* _Work order_:
Only the lines containing "records" should appear in the answer, copied from the listing below.

* _Given entries_:
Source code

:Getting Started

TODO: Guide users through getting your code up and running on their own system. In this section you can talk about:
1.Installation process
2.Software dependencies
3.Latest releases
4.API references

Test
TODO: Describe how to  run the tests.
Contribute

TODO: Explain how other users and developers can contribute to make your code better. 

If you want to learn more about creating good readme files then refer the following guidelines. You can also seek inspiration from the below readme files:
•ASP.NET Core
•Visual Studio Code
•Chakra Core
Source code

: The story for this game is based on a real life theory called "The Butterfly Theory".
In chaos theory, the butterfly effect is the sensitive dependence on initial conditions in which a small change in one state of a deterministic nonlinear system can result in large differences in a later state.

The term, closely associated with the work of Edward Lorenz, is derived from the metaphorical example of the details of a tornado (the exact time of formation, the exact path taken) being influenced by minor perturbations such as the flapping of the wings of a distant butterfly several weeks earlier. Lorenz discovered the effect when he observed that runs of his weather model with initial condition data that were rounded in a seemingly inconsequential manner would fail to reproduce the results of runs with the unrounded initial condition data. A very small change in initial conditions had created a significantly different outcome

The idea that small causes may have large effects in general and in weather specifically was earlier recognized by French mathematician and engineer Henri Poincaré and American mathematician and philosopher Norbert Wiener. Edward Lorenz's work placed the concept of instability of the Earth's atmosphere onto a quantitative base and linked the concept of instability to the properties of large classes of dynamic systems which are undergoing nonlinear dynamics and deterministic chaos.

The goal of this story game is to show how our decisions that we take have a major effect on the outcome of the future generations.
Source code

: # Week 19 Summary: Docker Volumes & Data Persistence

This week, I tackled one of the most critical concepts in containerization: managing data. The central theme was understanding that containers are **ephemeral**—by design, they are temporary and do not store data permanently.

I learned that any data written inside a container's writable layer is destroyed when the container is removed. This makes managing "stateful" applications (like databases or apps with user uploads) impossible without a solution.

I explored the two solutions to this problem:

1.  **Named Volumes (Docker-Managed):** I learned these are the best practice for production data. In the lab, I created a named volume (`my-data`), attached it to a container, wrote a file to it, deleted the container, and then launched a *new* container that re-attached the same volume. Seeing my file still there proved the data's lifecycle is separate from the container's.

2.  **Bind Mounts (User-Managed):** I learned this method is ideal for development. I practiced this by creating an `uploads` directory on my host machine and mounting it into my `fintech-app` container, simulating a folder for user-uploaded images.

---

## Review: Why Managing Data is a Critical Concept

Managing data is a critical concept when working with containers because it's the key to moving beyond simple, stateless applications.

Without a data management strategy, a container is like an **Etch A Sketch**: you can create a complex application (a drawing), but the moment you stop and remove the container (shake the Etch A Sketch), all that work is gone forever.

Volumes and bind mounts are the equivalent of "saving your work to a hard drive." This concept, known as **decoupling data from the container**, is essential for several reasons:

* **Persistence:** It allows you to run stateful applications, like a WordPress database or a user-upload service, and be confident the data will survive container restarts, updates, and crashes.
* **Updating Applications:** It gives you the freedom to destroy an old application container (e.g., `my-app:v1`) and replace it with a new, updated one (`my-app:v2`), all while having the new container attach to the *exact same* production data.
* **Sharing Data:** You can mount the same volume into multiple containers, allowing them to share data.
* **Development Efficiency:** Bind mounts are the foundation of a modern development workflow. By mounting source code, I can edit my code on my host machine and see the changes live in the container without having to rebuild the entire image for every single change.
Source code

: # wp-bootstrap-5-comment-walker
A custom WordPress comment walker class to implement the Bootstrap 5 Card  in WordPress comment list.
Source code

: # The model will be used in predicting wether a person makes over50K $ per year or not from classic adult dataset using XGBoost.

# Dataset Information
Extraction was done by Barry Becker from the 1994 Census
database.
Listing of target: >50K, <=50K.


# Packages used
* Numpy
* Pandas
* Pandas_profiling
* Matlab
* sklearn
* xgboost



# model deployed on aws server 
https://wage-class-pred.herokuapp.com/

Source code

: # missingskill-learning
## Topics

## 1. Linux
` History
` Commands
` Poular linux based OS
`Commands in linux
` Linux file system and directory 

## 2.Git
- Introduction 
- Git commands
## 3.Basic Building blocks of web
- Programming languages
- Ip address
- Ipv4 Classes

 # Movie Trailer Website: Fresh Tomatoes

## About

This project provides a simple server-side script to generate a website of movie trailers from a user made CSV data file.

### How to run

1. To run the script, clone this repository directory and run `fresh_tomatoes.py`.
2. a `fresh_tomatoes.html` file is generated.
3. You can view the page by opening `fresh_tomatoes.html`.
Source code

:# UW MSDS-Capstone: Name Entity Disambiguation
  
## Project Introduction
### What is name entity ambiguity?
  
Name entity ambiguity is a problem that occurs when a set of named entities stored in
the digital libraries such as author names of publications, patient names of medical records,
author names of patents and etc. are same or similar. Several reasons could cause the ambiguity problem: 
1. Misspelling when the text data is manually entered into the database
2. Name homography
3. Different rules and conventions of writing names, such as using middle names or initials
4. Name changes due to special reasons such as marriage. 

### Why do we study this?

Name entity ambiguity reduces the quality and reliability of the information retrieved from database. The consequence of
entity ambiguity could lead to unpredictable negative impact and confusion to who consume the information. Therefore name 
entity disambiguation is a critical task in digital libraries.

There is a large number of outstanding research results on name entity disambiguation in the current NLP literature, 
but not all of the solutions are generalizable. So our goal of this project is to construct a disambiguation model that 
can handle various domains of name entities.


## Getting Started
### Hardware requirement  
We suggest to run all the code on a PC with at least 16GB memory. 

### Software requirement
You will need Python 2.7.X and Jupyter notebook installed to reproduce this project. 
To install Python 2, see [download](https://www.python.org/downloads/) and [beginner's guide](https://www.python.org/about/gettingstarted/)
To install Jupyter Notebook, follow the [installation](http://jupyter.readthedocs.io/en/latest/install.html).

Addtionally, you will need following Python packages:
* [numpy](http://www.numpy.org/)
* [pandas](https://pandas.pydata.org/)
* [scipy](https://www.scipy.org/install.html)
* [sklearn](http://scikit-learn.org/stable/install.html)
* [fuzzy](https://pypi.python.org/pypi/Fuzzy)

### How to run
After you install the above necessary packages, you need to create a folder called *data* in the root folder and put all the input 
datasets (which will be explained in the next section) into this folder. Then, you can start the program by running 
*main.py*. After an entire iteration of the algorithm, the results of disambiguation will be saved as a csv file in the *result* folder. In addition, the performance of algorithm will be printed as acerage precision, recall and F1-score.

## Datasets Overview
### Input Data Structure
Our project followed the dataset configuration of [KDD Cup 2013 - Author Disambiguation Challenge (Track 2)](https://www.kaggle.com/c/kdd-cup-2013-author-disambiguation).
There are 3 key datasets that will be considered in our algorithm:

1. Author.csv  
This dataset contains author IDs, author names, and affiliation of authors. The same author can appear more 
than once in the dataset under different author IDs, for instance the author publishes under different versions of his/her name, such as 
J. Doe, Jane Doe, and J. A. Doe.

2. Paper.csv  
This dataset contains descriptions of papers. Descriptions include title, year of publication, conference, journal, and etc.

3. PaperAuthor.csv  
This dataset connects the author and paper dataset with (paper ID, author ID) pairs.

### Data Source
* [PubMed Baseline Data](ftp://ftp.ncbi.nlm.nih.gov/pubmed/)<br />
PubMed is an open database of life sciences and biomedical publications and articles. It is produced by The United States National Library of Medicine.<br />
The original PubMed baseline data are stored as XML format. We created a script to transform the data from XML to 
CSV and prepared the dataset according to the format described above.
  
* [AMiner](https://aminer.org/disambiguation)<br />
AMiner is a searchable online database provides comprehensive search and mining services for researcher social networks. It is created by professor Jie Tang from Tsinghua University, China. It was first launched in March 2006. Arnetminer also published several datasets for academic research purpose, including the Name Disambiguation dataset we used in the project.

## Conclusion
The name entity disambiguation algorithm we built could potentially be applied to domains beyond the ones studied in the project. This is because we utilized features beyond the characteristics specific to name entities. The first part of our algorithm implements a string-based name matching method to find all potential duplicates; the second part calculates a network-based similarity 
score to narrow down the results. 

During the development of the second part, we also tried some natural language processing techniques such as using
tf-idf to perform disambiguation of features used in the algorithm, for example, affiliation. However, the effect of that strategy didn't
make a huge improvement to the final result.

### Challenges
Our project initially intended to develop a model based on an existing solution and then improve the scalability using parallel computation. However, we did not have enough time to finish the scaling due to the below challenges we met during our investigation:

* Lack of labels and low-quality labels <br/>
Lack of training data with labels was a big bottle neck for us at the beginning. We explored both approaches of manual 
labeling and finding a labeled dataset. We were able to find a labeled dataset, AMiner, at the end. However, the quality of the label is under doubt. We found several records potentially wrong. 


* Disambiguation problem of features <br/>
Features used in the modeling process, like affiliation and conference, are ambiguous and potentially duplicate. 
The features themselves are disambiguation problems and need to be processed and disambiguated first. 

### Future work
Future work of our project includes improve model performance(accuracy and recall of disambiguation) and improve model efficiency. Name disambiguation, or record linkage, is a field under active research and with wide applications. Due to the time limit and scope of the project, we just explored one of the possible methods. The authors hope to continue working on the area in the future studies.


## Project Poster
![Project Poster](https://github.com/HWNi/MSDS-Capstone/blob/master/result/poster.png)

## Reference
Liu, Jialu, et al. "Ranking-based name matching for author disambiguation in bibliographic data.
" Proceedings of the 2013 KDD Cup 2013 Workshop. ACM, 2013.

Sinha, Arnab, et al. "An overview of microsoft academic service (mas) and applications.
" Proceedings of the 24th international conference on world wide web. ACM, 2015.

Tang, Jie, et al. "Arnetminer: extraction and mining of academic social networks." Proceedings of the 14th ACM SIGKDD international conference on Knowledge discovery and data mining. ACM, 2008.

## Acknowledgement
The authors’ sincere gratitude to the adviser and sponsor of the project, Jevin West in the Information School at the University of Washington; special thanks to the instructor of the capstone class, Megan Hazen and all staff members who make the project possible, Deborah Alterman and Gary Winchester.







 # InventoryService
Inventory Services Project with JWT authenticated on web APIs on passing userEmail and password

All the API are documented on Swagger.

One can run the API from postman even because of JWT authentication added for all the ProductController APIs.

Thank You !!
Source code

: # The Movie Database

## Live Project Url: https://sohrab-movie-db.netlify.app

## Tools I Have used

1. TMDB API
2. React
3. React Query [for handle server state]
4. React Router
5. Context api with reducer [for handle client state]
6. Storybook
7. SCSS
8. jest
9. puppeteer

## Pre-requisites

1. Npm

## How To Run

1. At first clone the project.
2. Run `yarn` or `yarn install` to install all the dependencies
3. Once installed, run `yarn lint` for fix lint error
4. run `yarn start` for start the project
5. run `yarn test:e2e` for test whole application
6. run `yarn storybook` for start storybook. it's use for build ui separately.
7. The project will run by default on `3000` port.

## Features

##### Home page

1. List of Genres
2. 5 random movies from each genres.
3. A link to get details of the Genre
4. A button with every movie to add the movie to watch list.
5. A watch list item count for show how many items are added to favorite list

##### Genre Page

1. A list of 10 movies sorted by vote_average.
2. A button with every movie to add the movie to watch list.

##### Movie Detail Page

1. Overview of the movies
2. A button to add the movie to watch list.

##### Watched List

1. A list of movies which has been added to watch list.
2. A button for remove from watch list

* _Expected answer_:
the digital libraries such as author names of publications, patient names of medical records,
labeling and finding a labeled dataset. We were able to find a labeled dataset, AMiner, at the end. However, the quality of the label is under doubt. We found several records potentially wrong. 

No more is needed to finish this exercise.